Hence the atom is said to be raised to higher energy levels when an electron is nudged to an outer orbit. The energy input can be of many different kinds. Examples are heat, pressure, electrical current, chemical energy, and various forms of electromagnetic radiation. If too much energy is put into the elevator it goes flying out the roof. If too much energy is put into the atom, one or more of its electrons will go flying out of the atom. This is called ionization, and the atom, now minus one of its negative electrons and therefore positively charged, is called a positive ion.
But if the right amount of energy is put into the atom, one of its electrons will merely be raised to a higher energy level. Shown in [Figure 9], for instance, are the ground state (Circle No. 1) and two possible higher energy levels. As you can see there are three possible transitions.
Figure 9 Schematic representation of the electron orbits and energy levels of an atom. Each circle represents a separate possible orbit and each arrow a possible energy level difference.
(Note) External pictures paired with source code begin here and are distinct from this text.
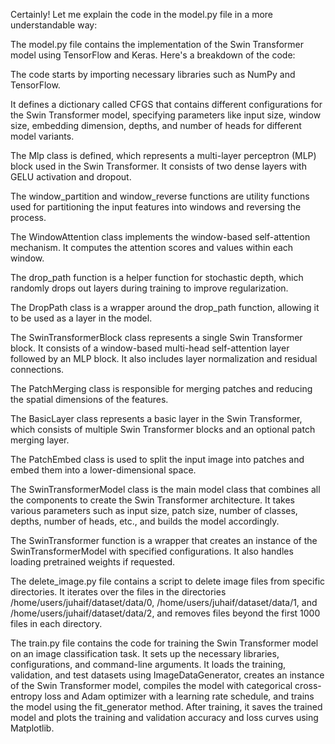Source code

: Certainly! Let me explain the code in the model.py file in a more understandable way:


The model.py file contains the implementation of the Swin Transformer model using TensorFlow and Keras. Here's a breakdown of the code:


The code starts by importing necessary libraries such as NumPy and TensorFlow.

It defines a dictionary called CFGS that contains different configurations for the Swin Transformer model, specifying parameters like input size, window size, embedding dimension, depths, and number of heads for different model variants.

The Mlp class is defined, which represents a multi-layer perceptron (MLP) block used in the Swin Transformer. It consists of two dense layers with GELU activation and dropout.

The window_partition and window_reverse functions are utility functions used for partitioning the input features into windows and reversing the process.

The WindowAttention class implements the window-based self-attention mechanism. It computes the attention scores and values within each window.

The drop_path function is a helper function for stochastic depth, which randomly drops out layers during training to improve regularization.

The DropPath class is a wrapper around the drop_path function, allowing it to be used as a layer in the model.

The SwinTransformerBlock class represents a single Swin Transformer block. It consists of a window-based multi-head self-attention layer followed by an MLP block. It also includes layer normalization and residual connections.

The PatchMerging class is responsible for merging patches and reducing the spatial dimensions of the features.

The BasicLayer class represents a basic layer in the Swin Transformer, which consists of multiple Swin Transformer blocks and an optional patch merging layer.

The PatchEmbed class is used to split the input image into patches and embed them into a lower-dimensional space.

The SwinTransformerModel class is the main model class that combines all the components to create the Swin Transformer architecture. It takes various parameters such as input size, patch size, number of classes, depths, number of heads, etc., and builds the model accordingly.

The SwinTransformer function is a wrapper that creates an instance of the SwinTransformerModel with specified configurations. It also handles loading pretrained weights if requested.


The delete_image.py file contains a script to delete image files from specific directories. It iterates over the files in the directories /home/users/juhaif/dataset/data/0, /home/users/juhaif/dataset/data/1, and /home/users/juhaif/dataset/data/2, and removes files beyond the first 1000 files in each directory.


The train.py file contains the code for training the Swin Transformer model on an image classification task. It sets up the necessary libraries, configurations, and command-line arguments. It loads the training, validation, and test datasets using ImageDataGenerator, creates an instance of the Swin Transformer model, compiles the model with categorical cross-entropy loss and Adam optimizer with a learning rate schedule, and trains the model using the fit_generator method. After training, it saves the trained model and plots the training and validation accuracy and loss curves using Matplotlib.
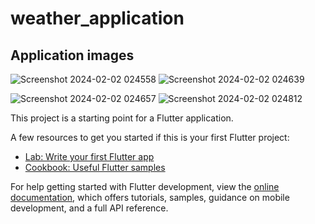 # weather_application


## Application images

![Screenshot 2024-02-02 024558](https://github.com/saurabhkumar-sk/weather_application/assets/118014326/4a548514-dd01-4c6c-8f5f-60d4c4858d0f)
![Screenshot 2024-02-02 024639](https://github.com/saurabhkumar-sk/weather_application/assets/118014326/5119dad8-737d-4725-82cb-4cdf03bab892)

![Screenshot 2024-02-02 024657](https://github.com/saurabhkumar-sk/weather_application/assets/118014326/f2d73a55-74c6-4b1d-bcd6-a76be8354f08)
![Screenshot 2024-02-02 024812](https://github.com/saurabhkumar-sk/weather_application/assets/118014326/867183fe-7c00-488a-904a-e865c297bb1c)










This project is a starting point for a Flutter application.

A few resources to get you started if this is your first Flutter project:

- [Lab: Write your first Flutter app](https://docs.flutter.dev/get-started/codelab)
- [Cookbook: Useful Flutter samples](https://docs.flutter.dev/cookbook)

For help getting started with Flutter development, view the
[online documentation](https://docs.flutter.dev/), which offers tutorials,
samples, guidance on mobile development, and a full API reference.
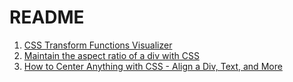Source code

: # README

1. [CSS Transform Functions Visualizer](https://css-transform.moro.es/)
1. [Maintain the aspect ratio of a div with CSS](https://stackoverflow.com/questions/1495407/maintain-the-aspect-ratio-of-a-div-with-css)
1. [How to Center Anything with CSS - Align a Div, Text, and More](https://www.freecodecamp.org/news/how-to-center-anything-with-css-align-a-div-text-and-more/)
The higher energy levels are abnormal, or excited, states, however, and the electron will shortly fall back to its normal (ground state) orbit (assuming some other electron has not fallen into it first). In order for the electron to do this (go back to its normal orbit), it must give off the energy it has acquired. This it does in the form of electromagnetic radiation.
The energy difference between the two levels will determine what kind of radiation is emitted, for there is a direct correlation between energy and frequency.[8] If the energy difference between the two levels is such that the frequency of emitted radiation is roughly between 10¹⁴ and 10¹⁵ cycles per second, we see the radiation as light. When more energy is added, the radiation emerges as ultraviolet or X rays. In other words the higher the energy difference, the higher the frequency, and vice versa. Thus it is that cosmic rays, with the highest frequencies known to man, can pass right through us as if we weren’t there.
This simple picture of energy levels and associated frequencies doesn’t quite hold for ordinary white light, however. Such light is generally produced by a process called incandescence, which results from the heating of a material until it glows. True, the atoms of the incandescent material are being raised to higher energy levels by chemical energy (as in fire), electricity (light bulb), or nuclear energy (the sun). In a hot solid, however, the explanation becomes more complicated. Many different electronic configurations are possible and the differences in energy among the various levels (which can be many more than the three shown in [Figure 9]) vary only slightly from one another. The result is a wide band of radiation.
Thus, while the incandescent electric bulb is a great advance over fire, it is still a very inefficient source of light. Because it depends upon incandescence, a considerable portion of the electrical input goes into the production of unwanted heat, for the bulb’s filament radiates in the infrared as well as the visible region.
For providing illumination, the fluorescent tube is far more efficient than the incandescent lamp: a 40-watt fluorescent tube gives as much light as a 150-watt incandescent light. This is because its radiation is more controlled, operating more in accord with our description of electronic energy levels. Hence more of its output is in the desired visual region of the spectrum.
In certain types of lighting, particular energy level changes may predominate, leading to the characteristic colors of neon tubes and vapor lamps. Although the resulting radiation bandwidth is narrow enough in these devices to appear as a definite color instead of the broad spectrum we know as white, it is still quite broad. In other words, the radiation is still frequency incoherent—and it is still spatially incoherent.